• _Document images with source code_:
⁂

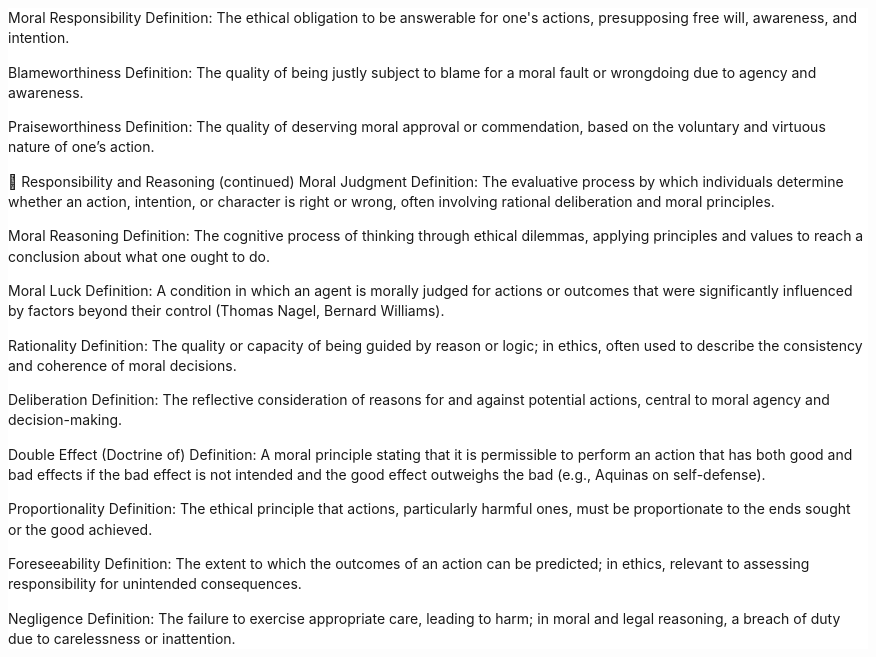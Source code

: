 
Moral Responsibility
 Definition: The ethical obligation to be answerable for one's actions, presupposing free will, awareness, and intention.


Blameworthiness
 Definition: The quality of being justly subject to blame for a moral fault or wrongdoing due to agency and awareness.


Praiseworthiness
 Definition: The quality of deserving moral approval or commendation, based on the voluntary and virtuous nature of one’s action.





🧩 Responsibility and Reasoning (continued)
Moral Judgment
 Definition: The evaluative process by which individuals determine whether an action, intention, or character is right or wrong, often involving rational deliberation and moral principles.


Moral Reasoning
 Definition: The cognitive process of thinking through ethical dilemmas, applying principles and values to reach a conclusion about what one ought to do.


Moral Luck
 Definition: A condition in which an agent is morally judged for actions or outcomes that were significantly influenced by factors beyond their control (Thomas Nagel, Bernard Williams).


Rationality
 Definition: The quality or capacity of being guided by reason or logic; in ethics, often used to describe the consistency and coherence of moral decisions.


Deliberation
 Definition: The reflective consideration of reasons for and against potential actions, central to moral agency and decision-making.


Double Effect (Doctrine of)
 Definition: A moral principle stating that it is permissible to perform an action that has both good and bad effects if the bad effect is not intended and the good effect outweighs the bad (e.g., Aquinas on self-defense).


Proportionality
 Definition: The ethical principle that actions, particularly harmful ones, must be proportionate to the ends sought or the good achieved.


Foreseeability
 Definition: The extent to which the outcomes of an action can be predicted; in ethics, relevant to assessing responsibility for unintended consequences.


Negligence
 Definition: The failure to exercise appropriate care, leading to harm; in moral and legal reasoning, a breach of duty due to carelessness or inattention.
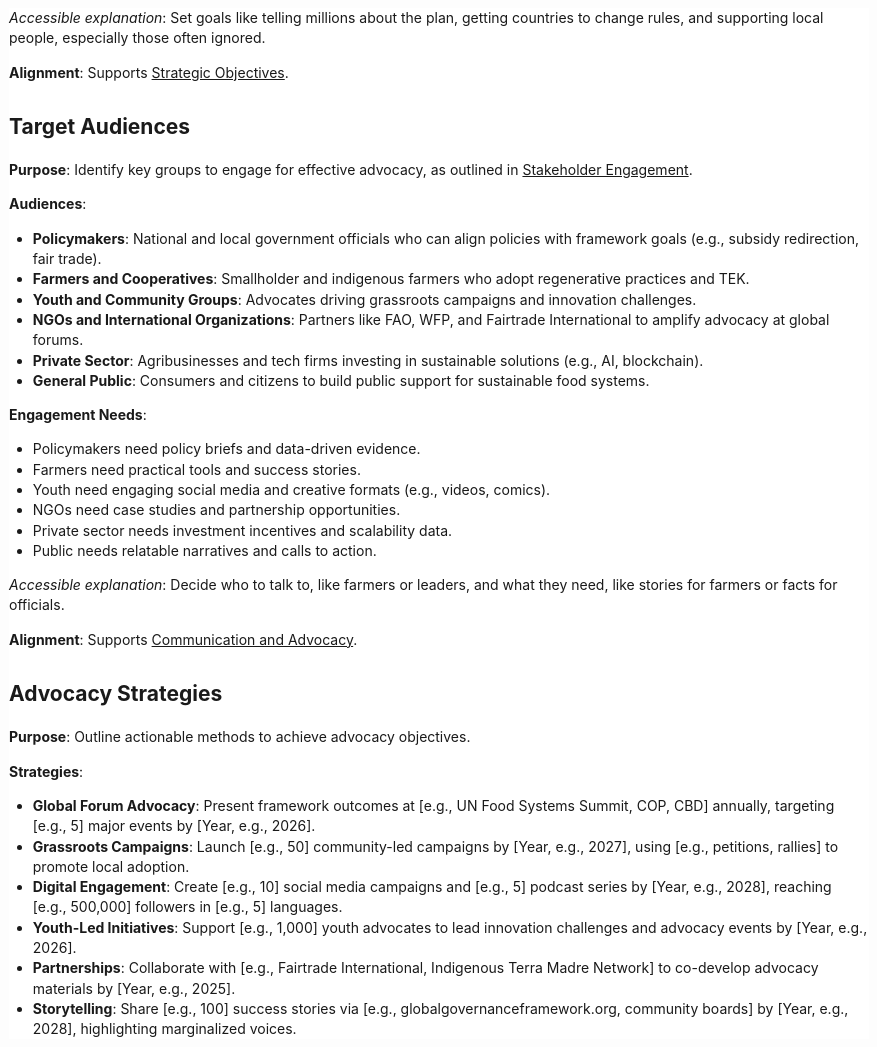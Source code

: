 *Accessible explanation*: Set goals like telling millions about the plan, getting countries to change rules, and supporting local people, especially those often ignored.

**Alignment**: Supports [Strategic Objectives](/framework/docs/implementation/food-systems#07-strategic-objectives).

## Target Audiences
**Purpose**: Identify key groups to engage for effective advocacy, as outlined in [Stakeholder Engagement](/framework/docs/implementation/food-systems#05-stakeholder-engagement).

**Audiences**:
- **Policymakers**: National and local government officials who can align policies with framework goals (e.g., subsidy redirection, fair trade).
- **Farmers and Cooperatives**: Smallholder and indigenous farmers who adopt regenerative practices and TEK.
- **Youth and Community Groups**: Advocates driving grassroots campaigns and innovation challenges.
- **NGOs and International Organizations**: Partners like FAO, WFP, and Fairtrade International to amplify advocacy at global forums.
- **Private Sector**: Agribusinesses and tech firms investing in sustainable solutions (e.g., AI, blockchain).
- **General Public**: Consumers and citizens to build public support for sustainable food systems.

**Engagement Needs**:
- Policymakers need policy briefs and data-driven evidence.
- Farmers need practical tools and success stories.
- Youth need engaging social media and creative formats (e.g., videos, comics).
- NGOs need case studies and partnership opportunities.
- Private sector needs investment incentives and scalability data.
- Public needs relatable narratives and calls to action.

*Accessible explanation*: Decide who to talk to, like farmers or leaders, and what they need, like stories for farmers or facts for officials.

**Alignment**: Supports [Communication and Advocacy](/framework/docs/implementation/food-systems#13-communication-advocacy).

## Advocacy Strategies
**Purpose**: Outline actionable methods to achieve advocacy objectives.

**Strategies**:
- **Global Forum Advocacy**: Present framework outcomes at [e.g., UN Food Systems Summit, COP, CBD] annually, targeting [e.g., 5] major events by [Year, e.g., 2026].
- **Grassroots Campaigns**: Launch [e.g., 50] community-led campaigns by [Year, e.g., 2027], using [e.g., petitions, rallies] to promote local adoption.
- **Digital Engagement**: Create [e.g., 10] social media campaigns and [e.g., 5] podcast series by [Year, e.g., 2028], reaching [e.g., 500,000] followers in [e.g., 5] languages.
- **Youth-Led Initiatives**: Support [e.g., 1,000] youth advocates to lead innovation challenges and advocacy events by [Year, e.g., 2026].
- **Partnerships**: Collaborate with [e.g., Fairtrade International, Indigenous Terra Madre Network] to co-develop advocacy materials by [Year, e.g., 2025].
- **Storytelling**: Share [e.g., 100] success stories via [e.g., globalgovernanceframework.org, community boards] by [Year, e.g., 2028], highlighting marginalized voices.
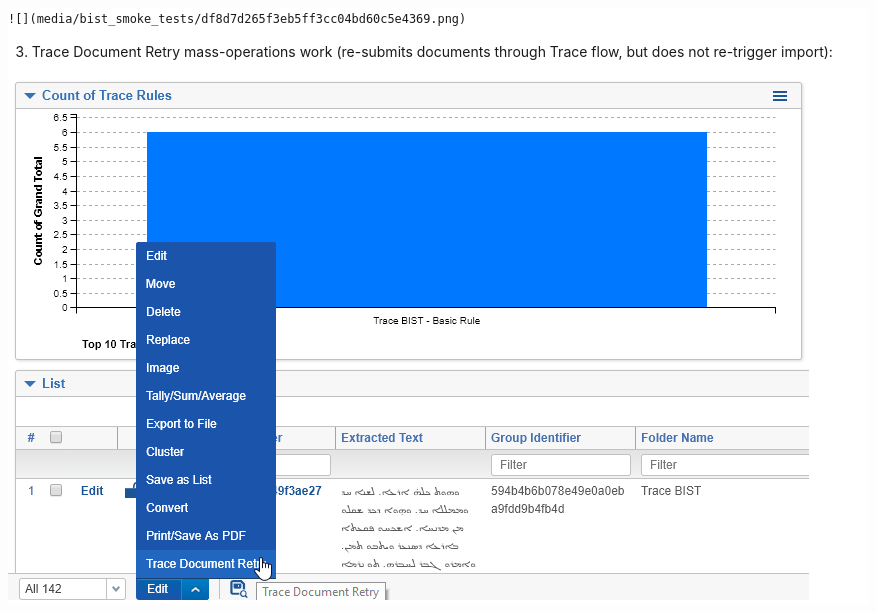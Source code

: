     ![](media/bist_smoke_tests/df8d7d265f3eb5ff3cc04bd60c5e4369.png)

3.  Trace Document Retry mass-operations work (re-submits documents through
    Trace flow, but does not re-trigger import):

![](media/bist_smoke_tests/c618f2acac67b761cec5c75a03932eec.png)
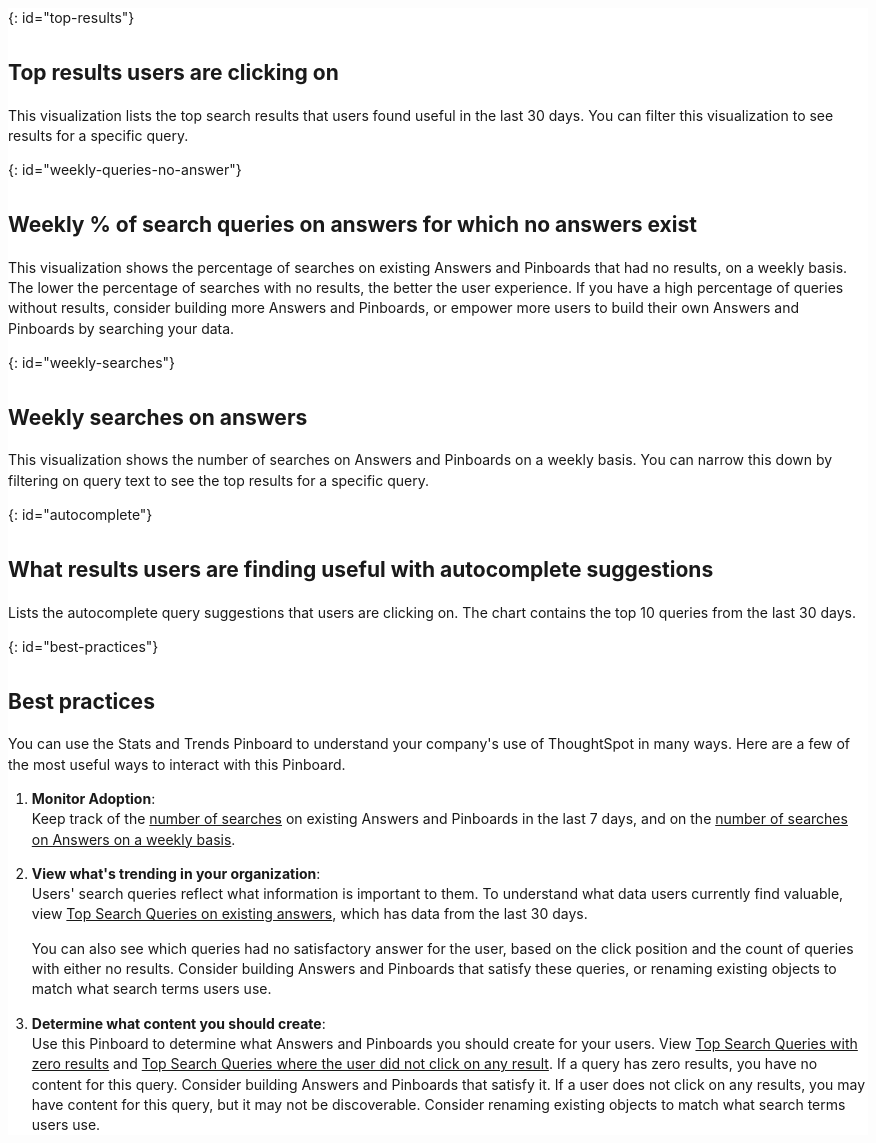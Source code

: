 {: id="top-results"}
## Top results users are clicking on
This visualization lists the top search results that users found useful in the last 30 days. You can filter this visualization to see results for a specific query.

{: id="weekly-queries-no-answer"}
## Weekly % of search queries on answers for which no answers exist
This visualization shows the percentage of searches on existing Answers and Pinboards that had no results, on a weekly basis. The lower the percentage of searches with no results, the better the user experience. If you have a high percentage of queries without results, consider building more Answers and Pinboards, or empower more users to build their own Answers and Pinboards by searching your data.

{: id="weekly-searches"}
## Weekly searches on answers
This visualization shows the number of searches on Answers and Pinboards on a weekly basis. You can narrow this down by filtering on query text to see the top results for a specific query.

{: id="autocomplete"}
## What results users are finding useful with autocomplete suggestions
Lists the autocomplete query suggestions that users are clicking on. The chart contains the top 10 queries from the last 30 days.

{: id="best-practices"}
## Best practices
You can use the Stats and Trends Pinboard to understand your company's use of ThoughtSpot in many ways. Here are a few of the most useful ways to interact with this Pinboard.

1. **Monitor Adoption**:<br>
    Keep track of the [number of searches](#number-of-searches) on existing Answers and Pinboards in the last 7 days, and on the [number of searches on Answers on a weekly basis](#weekly-searches).

2. **View what's trending in your organization**:<br>
    Users' search queries reflect what information is important to them. To understand what data users currently find valuable, view [Top Search Queries on existing answers](#top-search-existing), which has data from the last 30 days.

    You can also see which queries had no satisfactory answer for the user, based on the click position and the count of queries with either no results. Consider building Answers and Pinboards that satisfy these queries, or renaming existing objects to match what search terms users use.

3. **Determine what content you should create**:<br>
    Use this Pinboard to determine what Answers and Pinboards you should create for your users. View [Top Search Queries with zero results](#top-search-existing-no-result) and [Top Search Queries where the user did not click on any result](#top-search-not-useful). If a query has zero results, you have no content for this query. Consider building Answers and Pinboards that satisfy it. If a user does not click on any results, you may have content for this query, but it may not be discoverable. Consider renaming existing objects to match what search terms users use.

⁂

• _What needs to be done_: In this exercise, set down all of the data exactly, without the pictures.

• _Answer space_:
Source code

: 
Moral Responsibility
 Definition: The ethical obligation to be answerable for one's actions, presupposing free will, awareness, and intention.


Blameworthiness
 Definition: The quality of being justly subject to blame for a moral fault or wrongdoing due to agency and awareness.


Praiseworthiness
 Definition: The quality of deserving moral approval or commendation, based on the voluntary and virtuous nature of one’s action.





🧩 Responsibility and Reasoning (continued)
Moral Judgment
 Definition: The evaluative process by which individuals determine whether an action, intention, or character is right or wrong, often involving rational deliberation and moral principles.


Moral Reasoning
 Definition: The cognitive process of thinking through ethical dilemmas, applying principles and values to reach a conclusion about what one ought to do.


Moral Luck
 Definition: A condition in which an agent is morally judged for actions or outcomes that were significantly influenced by factors beyond their control (Thomas Nagel, Bernard Williams).


Rationality
 Definition: The quality or capacity of being guided by reason or logic; in ethics, often used to describe the consistency and coherence of moral decisions.


Deliberation
 Definition: The reflective consideration of reasons for and against potential actions, central to moral agency and decision-making.


Double Effect (Doctrine of)
 Definition: A moral principle stating that it is permissible to perform an action that has both good and bad effects if the bad effect is not intended and the good effect outweighs the bad (e.g., Aquinas on self-defense).


Proportionality
 Definition: The ethical principle that actions, particularly harmful ones, must be proportionate to the ends sought or the good achieved.


Foreseeability
 Definition: The extent to which the outcomes of an action can be predicted; in ethics, relevant to assessing responsibility for unintended consequences.


Negligence
 Definition: The failure to exercise appropriate care, leading to harm; in moral and legal reasoning, a breach of duty due to carelessness or inattention.
Source code

: *Accessible explanation*: Set goals like telling millions about the plan, getting countries to change rules, and supporting local people, especially those often ignored.

**Alignment**: Supports [Strategic Objectives](/framework/docs/implementation/food-systems#07-strategic-objectives).

## Target Audiences
**Purpose**: Identify key groups to engage for effective advocacy, as outlined in [Stakeholder Engagement](/framework/docs/implementation/food-systems#05-stakeholder-engagement).

**Audiences**:
- **Policymakers**: National and local government officials who can align policies with framework goals (e.g., subsidy redirection, fair trade).
- **Farmers and Cooperatives**: Smallholder and indigenous farmers who adopt regenerative practices and TEK.
- **Youth and Community Groups**: Advocates driving grassroots campaigns and innovation challenges.
- **NGOs and International Organizations**: Partners like FAO, WFP, and Fairtrade International to amplify advocacy at global forums.
- **Private Sector**: Agribusinesses and tech firms investing in sustainable solutions (e.g., AI, blockchain).
- **General Public**: Consumers and citizens to build public support for sustainable food systems.

**Engagement Needs**:
- Policymakers need policy briefs and data-driven evidence.
- Farmers need practical tools and success stories.
- Youth need engaging social media and creative formats (e.g., videos, comics).
- NGOs need case studies and partnership opportunities.
- Private sector needs investment incentives and scalability data.
- Public needs relatable narratives and calls to action.

*Accessible explanation*: Decide who to talk to, like farmers or leaders, and what they need, like stories for farmers or facts for officials.

**Alignment**: Supports [Communication and Advocacy](/framework/docs/implementation/food-systems#13-communication-advocacy).

## Advocacy Strategies
**Purpose**: Outline actionable methods to achieve advocacy objectives.

**Strategies**:
- **Global Forum Advocacy**: Present framework outcomes at [e.g., UN Food Systems Summit, COP, CBD] annually, targeting [e.g., 5] major events by [Year, e.g., 2026].
- **Grassroots Campaigns**: Launch [e.g., 50] community-led campaigns by [Year, e.g., 2027], using [e.g., petitions, rallies] to promote local adoption.
- **Digital Engagement**: Create [e.g., 10] social media campaigns and [e.g., 5] podcast series by [Year, e.g., 2028], reaching [e.g., 500,000] followers in [e.g., 5] languages.
- **Youth-Led Initiatives**: Support [e.g., 1,000] youth advocates to lead innovation challenges and advocacy events by [Year, e.g., 2026].
- **Partnerships**: Collaborate with [e.g., Fairtrade International, Indigenous Terra Madre Network] to co-develop advocacy materials by [Year, e.g., 2025].
- **Storytelling**: Share [e.g., 100] success stories via [e.g., globalgovernanceframework.org, community boards] by [Year, e.g., 2028], highlighting marginalized voices.
Source code

:     ![](media/bist_smoke_tests/df8d7d265f3eb5ff3cc04bd60c5e4369.png)

3.  Trace Document Retry mass-operations work (re-submits documents through
    Trace flow, but does not re-trigger import):

![](media/bist_smoke_tests/c618f2acac67b761cec5c75a03932eec.png)
Source code

: {: id="top-results"}
## Top results users are clicking on
This visualization lists the top search results that users found useful in the last 30 days. You can filter this visualization to see results for a specific query.

{: id="weekly-queries-no-answer"}
## Weekly % of search queries on answers for which no answers exist
This visualization shows the percentage of searches on existing Answers and Pinboards that had no results, on a weekly basis. The lower the percentage of searches with no results, the better the user experience. If you have a high percentage of queries without results, consider building more Answers and Pinboards, or empower more users to build their own Answers and Pinboards by searching your data.

{: id="weekly-searches"}
## Weekly searches on answers
This visualization shows the number of searches on Answers and Pinboards on a weekly basis. You can narrow this down by filtering on query text to see the top results for a specific query.

{: id="autocomplete"}
## What results users are finding useful with autocomplete suggestions
Lists the autocomplete query suggestions that users are clicking on. The chart contains the top 10 queries from the last 30 days.

{: id="best-practices"}
## Best practices
You can use the Stats and Trends Pinboard to understand your company's use of ThoughtSpot in many ways. Here are a few of the most useful ways to interact with this Pinboard.

1. **Monitor Adoption**:<br>
    Keep track of the [number of searches](#number-of-searches) on existing Answers and Pinboards in the last 7 days, and on the [number of searches on Answers on a weekly basis](#weekly-searches).

2. **View what's trending in your organization**:<br>
    Users' search queries reflect what information is important to them. To understand what data users currently find valuable, view [Top Search Queries on existing answers](#top-search-existing), which has data from the last 30 days.

    You can also see which queries had no satisfactory answer for the user, based on the click position and the count of queries with either no results. Consider building Answers and Pinboards that satisfy these queries, or renaming existing objects to match what search terms users use.

3. **Determine what content you should create**:<br>
    Use this Pinboard to determine what Answers and Pinboards you should create for your users. View [Top Search Queries with zero results](#top-search-existing-no-result) and [Top Search Queries where the user did not click on any result](#top-search-not-useful). If a query has zero results, you have no content for this query. Consider building Answers and Pinboards that satisfy it. If a user does not click on any results, you may have content for this query, but it may not be discoverable. Consider renaming existing objects to match what search terms users use.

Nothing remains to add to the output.